« La vie est ténèbres et lumière, Les aveugles ne sont-ils donc qu’à moitié vivants ? »
Toute la journée avait passé depuis leur départ d’Aguni, et la nuit tombée depuis une heure était à peine éclairée par l’astre lunaire. Les deux voyageurs avaient marché n’affrontant rien de plus désagréable que le vent. Un vent violent chargé d’humidité. Les contours d’Alinoa étaient enfin en vue tandis que leur corps trempé, exténué et affamé réclamait que l’on prenne soin de lui.
Encore un peu de temps, de patience et de persévérance, et l’entrée de la ville était devant eux. L’obscurité la rendait d’autant plus visible que des lanternes y étaient installées. Havre de lumière au milieu de la nuit et des ténèbres. La présence d’une telle clarté, promesse de chaleur, rappela à leur mauvais souvenir la fraîcheur du temps, et son humidité. Ils resserrèrent dans un vain espoir pour se réchauffer leur cape trempée.
Kaito ne les voyait pas encore, mais il savait que des personnes étaient assignées à la surveillance des portes de la ville. Il savait encore moins leur nombre et leurs intentions. Il savait seulement qu’il avait quitté, fui plus exactement, le monastère d’Alinoa et qu’il devait être recherché pour cela.
Il continua à progresser en direction de la lumière tout en dissimulant son trouble. Ténébreuse-Chevelure avait cependant perçu la confusion mentale de Kaito car ce dernier avait inconsciemment tendu ses muscles. Mais, elle ne fit rien. Son rôle était de le protéger d’autrui, pas de ses propres pensées.
Enfin, ils atteignirent le havre de lumière. Le visage ingrat du borgne fut révélé à la lueur pâle, et pourtant aveuglante, des lanternes. Il ferma son œil valide pour éviter l’éblouissement. Ce qui fit qu’il resta quelques secondes aveugle. Aveugle aux réactions des gardes qu’il imagina s’approcher de lui pour l’arrêter.

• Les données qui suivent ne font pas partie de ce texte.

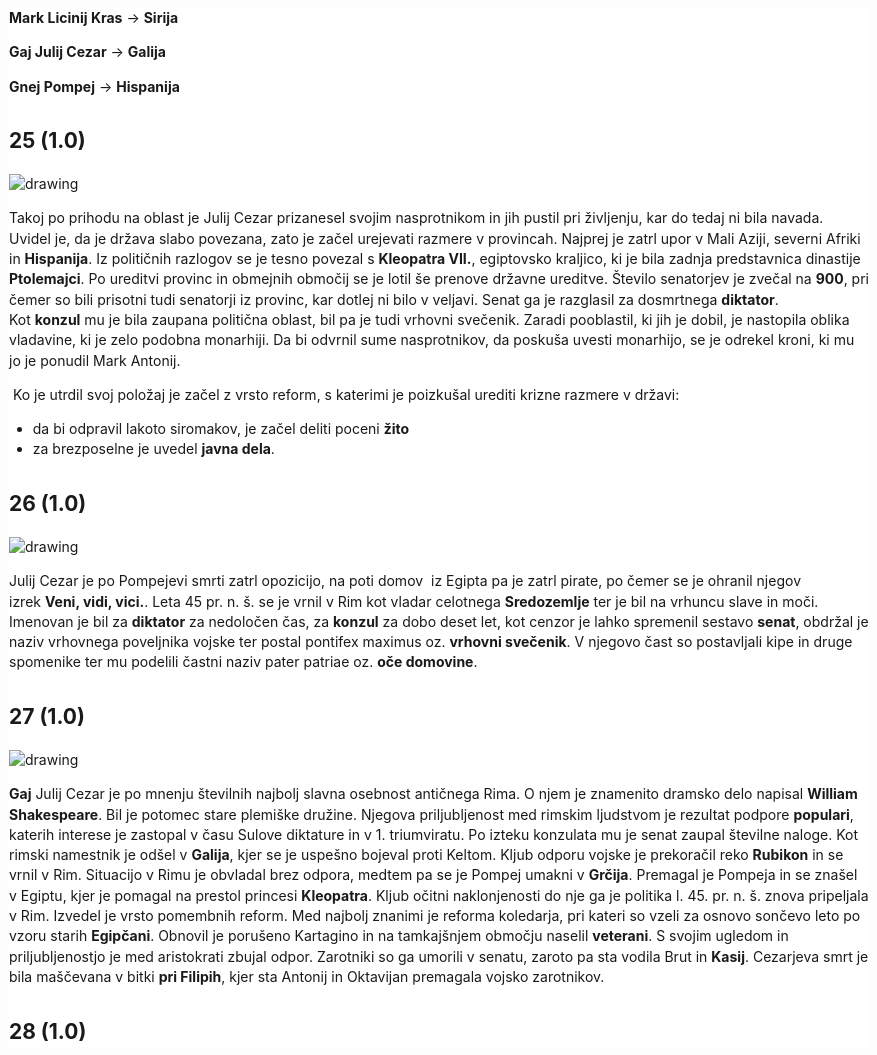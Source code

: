 **Mark Licinij Kras** → **Sirija**

**Gaj Julij Cezar** → **Galija**

**Gnej Pompej** → **Hispanija**
## 25 (1.0)
<img src="assets/7b9acd0e-1080-11ef-8fa2-3c7c3fee9c8aunflagged" alt="drawing" width="400"/>


 
  
  Takoj po prihodu na oblast je Julij Cezar prizanesel svojim nasprotnikom in jih
  pustil pri življenju, kar do tedaj ni bila navada. Uvidel je, da je država
  slabo povezana, zato je začel urejevati razmere v provincah. Najprej je zatrl
  upor v Mali Aziji, severni Afriki in **Hispanija**. Iz političnih razlogov
  se je tesno povezal s **Kleopatra VII.**, egiptovsko kraljico, ki je
  bila zadnja predstavnica dinastije **Ptolemajci**. Po ureditvi provinc in obmejnih območij se je lotil še
  prenove državne ureditve. Število senatorjev je zvečal na **900**, pri
  čemer so bili prisotni tudi senatorji iz provinc, kar dotlej ni bilo v
  veljavi. Senat ga je razglasil za dosmrtnega **diktator**. Kot **konzul** mu je bila zaupana politična oblast, bil pa je tudi vrhovni svečenik. Zaradi pooblastil,
  ki jih je dobil, je nastopila oblika vladavine, ki je zelo podobna monarhiji.
  Da bi odvrnil sume nasprotnikov, da poskuša uvesti monarhijo, se je odrekel kroni, ki mu jo je ponudil Mark
  Antonij.
  
 
 
  
   Ko je utrdil svoj položaj je začel z vrsto reform, s
  katerimi je poizkušal urediti krizne razmere v državi:
  - da bi odpravil lakoto siromakov, je začel deliti poceni **žito**
  - za brezposelne je uvedel **javna dela**.
## 26 (1.0)
<img src="assets/7baa4e46-1080-11ef-8fa2-3c7c3fee9c8aunflagged" alt="drawing" width="400"/>

Julij Cezar je po Pompejevi smrti zatrl opozicijo, na poti domov  iz Egipta pa je zatrl pirate, po čemer se je ohranil njegov izrek **Veni, vidi, vici.**. Leta 45 pr. n. š. se je vrnil v Rim kot vladar celotnega **Sredozemlje** ter je bil na vrhuncu slave in moči. Imenovan je bil za **diktator** za nedoločen čas, za **konzul** za dobo deset let, kot cenzor je lahko spremenil sestavo **senat**, obdržal je naziv vrhovnega poveljnika vojske ter postal pontifex maximus oz. **vrhovni svečenik**. V njegovo čast so postavljali kipe in druge spomenike ter mu podelili častni naziv pater patriae oz. **oče domovine**.
## 27 (1.0)
<img src="assets/7bbc03e8-1080-11ef-8fa2-3c7c3fee9c8aunflagged" alt="drawing" width="400"/>

**Gaj** Julij Cezar je po mnenju številnih najbolj slavna osebnost antičnega Rima. O njem je znamenito dramsko delo napisal **William Shakespeare**. Bil je potomec stare plemiške družine. Njegova priljubljenost med rimskim ljudstvom je rezultat podpore **populari**, katerih interese je zastopal v času Sulove diktature in v 1. triumviratu. Po izteku konzulata mu je senat zaupal številne naloge. Kot rimski namestnik je odšel v **Galija**, kjer se je uspešno bojeval proti Keltom. Kljub odporu vojske je prekoračil reko **Rubikon** in se vrnil v Rim. Situacijo v Rimu je obvladal brez odpora, medtem pa se je Pompej umakni v **Grčija**. Premagal je Pompeja in se znašel v Egiptu, kjer je pomagal na prestol princesi **Kleopatra**. Kljub očitni naklonjenosti do nje ga je politika l. 45. pr. n. š. znova pripeljala v Rim. Izvedel je vrsto pomembnih reform. Med najbolj znanimi je reforma koledarja, pri kateri so vzeli za osnovo sončevo leto po vzoru starih **Egipčani**. Obnovil je porušeno Kartagino in na tamkajšnjem območju naselil **veterani**. S svojim ugledom in priljubljenostjo je med aristokrati zbujal odpor. Zarotniki so ga umorili v senatu, zaroto pa sta vodila Brut in **Kasij**. Cezarjeva smrt je bila maščevana v bitki **pri Filipih**, kjer sta Antonij in Oktavijan premagala vojsko zarotnikov.
## 28 (1.0)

Durant son apprentissage, il avait entendu nombre de rumeurs concernant ce qui arrivait aux Novices, Disciples, Frères et surtout aux Maîtres qui s’enfuyaient. Aucune n’était très réjouissante. On parlait de mort, et même pire. Kaito n’avait pas une très bonne imagination, mais il était tout de même capable de concevoir des choses pires que la mort. La vie en étant une. La crainte que les gardes soient en train de s’approcher pour l’interpeller, l’ayant reconnu, lui fit rouvrir l’œil.

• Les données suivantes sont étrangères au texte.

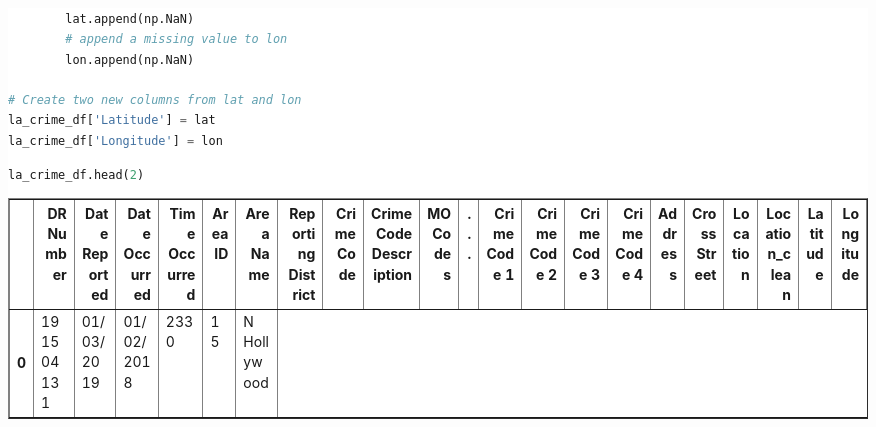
 ```python
        lat.append(np.NaN)
        # append a missing value to lon
        lon.append(np.NaN)

# Create two new columns from lat and lon
la_crime_df['Latitude'] = lat
la_crime_df['Longitude'] = lon
```


```python
la_crime_df.head(2)
```




<div>
<style scoped>
    .dataframe tbody tr th:only-of-type {
        vertical-align: middle;
    }

    .dataframe tbody tr th {
        vertical-align: top;
    }

    .dataframe thead th {
        text-align: right;
    }
</style>
<table border="1" class="dataframe">
  <thead>
    <tr style="text-align: right;">
      <th></th>
      <th>DR Number</th>
      <th>Date Reported</th>
      <th>Date Occurred</th>
      <th>Time Occurred</th>
      <th>Area ID</th>
      <th>Area Name</th>
      <th>Reporting District</th>
      <th>Crime Code</th>
      <th>Crime Code Description</th>
      <th>MO Codes</th>
      <th>...</th>
      <th>Crime Code 1</th>
      <th>Crime Code 2</th>
      <th>Crime Code 3</th>
      <th>Crime Code 4</th>
      <th>Address</th>
      <th>Cross Street</th>
      <th>Location</th>
      <th>Location_clean</th>
      <th>Latitude</th>
      <th>Longitude</th>
    </tr>
  </thead>
  <tbody>
    <tr>
      <th>0</th>
      <td>191504131</td>
      <td>01/03/2019</td>
      <td>01/02/2018</td>
      <td>2330</td>
      <td>15</td>
      <td>N Hollywood</td>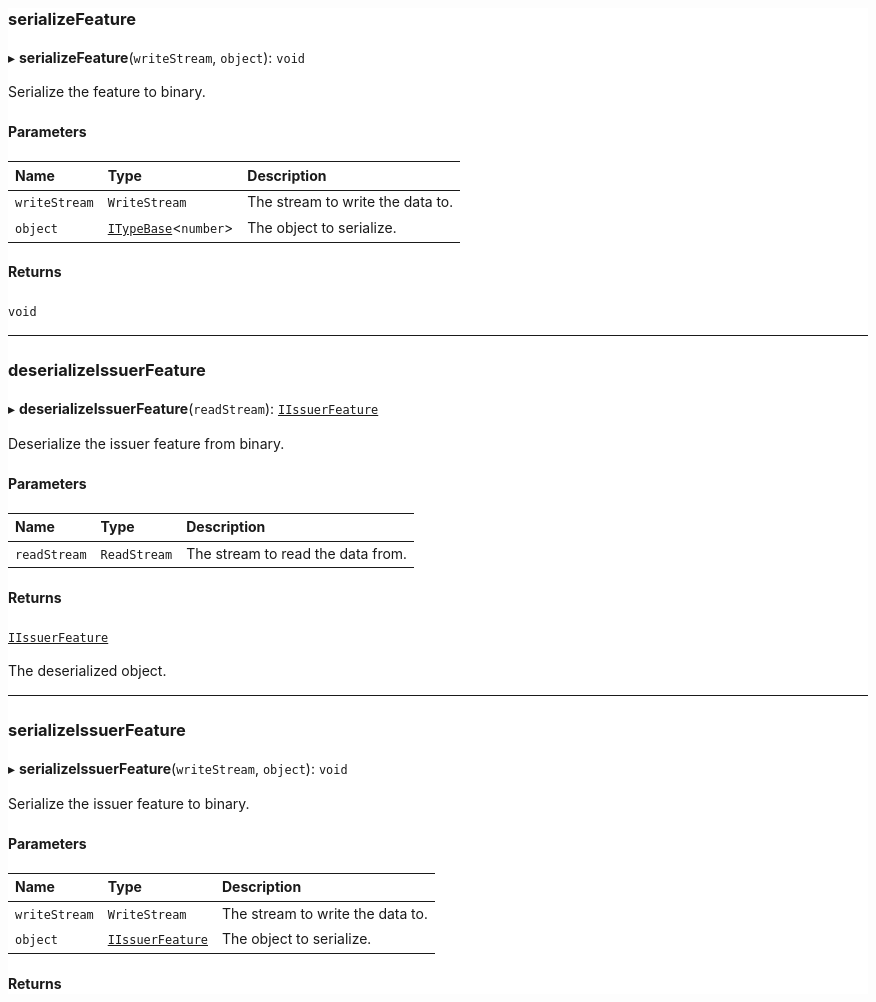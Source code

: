 ### serializeFeature

▸ **serializeFeature**(`writeStream`, `object`): `void`

Serialize the feature to binary.

#### Parameters

| Name          | Type                                              | Description                      |
| :------------ | :------------------------------------------------ | :------------------------------- |
| `writeStream` | `WriteStream`                                     | The stream to write the data to. |
| `object`      | [`ITypeBase`](interfaces/ITypeBase.md)<`number`\> | The object to serialize.         |

#### Returns

`void`

---

### deserializeIssuerFeature

▸ **deserializeIssuerFeature**(`readStream`): [`IIssuerFeature`](interfaces/IIssuerFeature.md)

Deserialize the issuer feature from binary.

#### Parameters

| Name         | Type         | Description                       |
| :----------- | :----------- | :-------------------------------- |
| `readStream` | `ReadStream` | The stream to read the data from. |

#### Returns

[`IIssuerFeature`](interfaces/IIssuerFeature.md)

The deserialized object.

---

### serializeIssuerFeature

▸ **serializeIssuerFeature**(`writeStream`, `object`): `void`

Serialize the issuer feature to binary.

#### Parameters

| Name          | Type                                             | Description                      |
| :------------ | :----------------------------------------------- | :------------------------------- |
| `writeStream` | `WriteStream`                                    | The stream to write the data to. |
| `object`      | [`IIssuerFeature`](interfaces/IIssuerFeature.md) | The object to serialize.         |

#### Returns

Mais, il ne s’était rien passé. Les hommes, que Kaito compta au nombre de trois, n’avaient pas bougé. Le court instant, qui lui avait paru plus long qu’en réalité, avait permis à son œil de s’accommoder de l’éclairage. Il n’y voyait pas très bien, était encore légèrement ébloui, mais cela allait.
Quelques pas de plus, et il fut capable de distinguer le visage du premier homme. La trentaine, mal rasé, un manque de sommeil évident, des yeux sombres, le nez contusionné et de courts cheveux noirs. Puis, une pensée lui traversa l’esprit, s’il avait vu si bien, il devait être visible. Il espéra alors ne pas avoir été reconnu.
« Kaito ! »
L’appelé se figea. Ce qu’il avait craint venait de se produire. On l’avait reconnu. Il n’eut le temps de réagir qu’on lui sauta dessus. Par derrière. Un bras passa autour de son cou. La surprise et le poids le firent ployer mais il ne tomba pas.
« Kaito ! Comment ça va ? »
La surprise passée, il reconnut la voix ainsi que la manière de saluer. Il s’agissait de son ami, Daichi.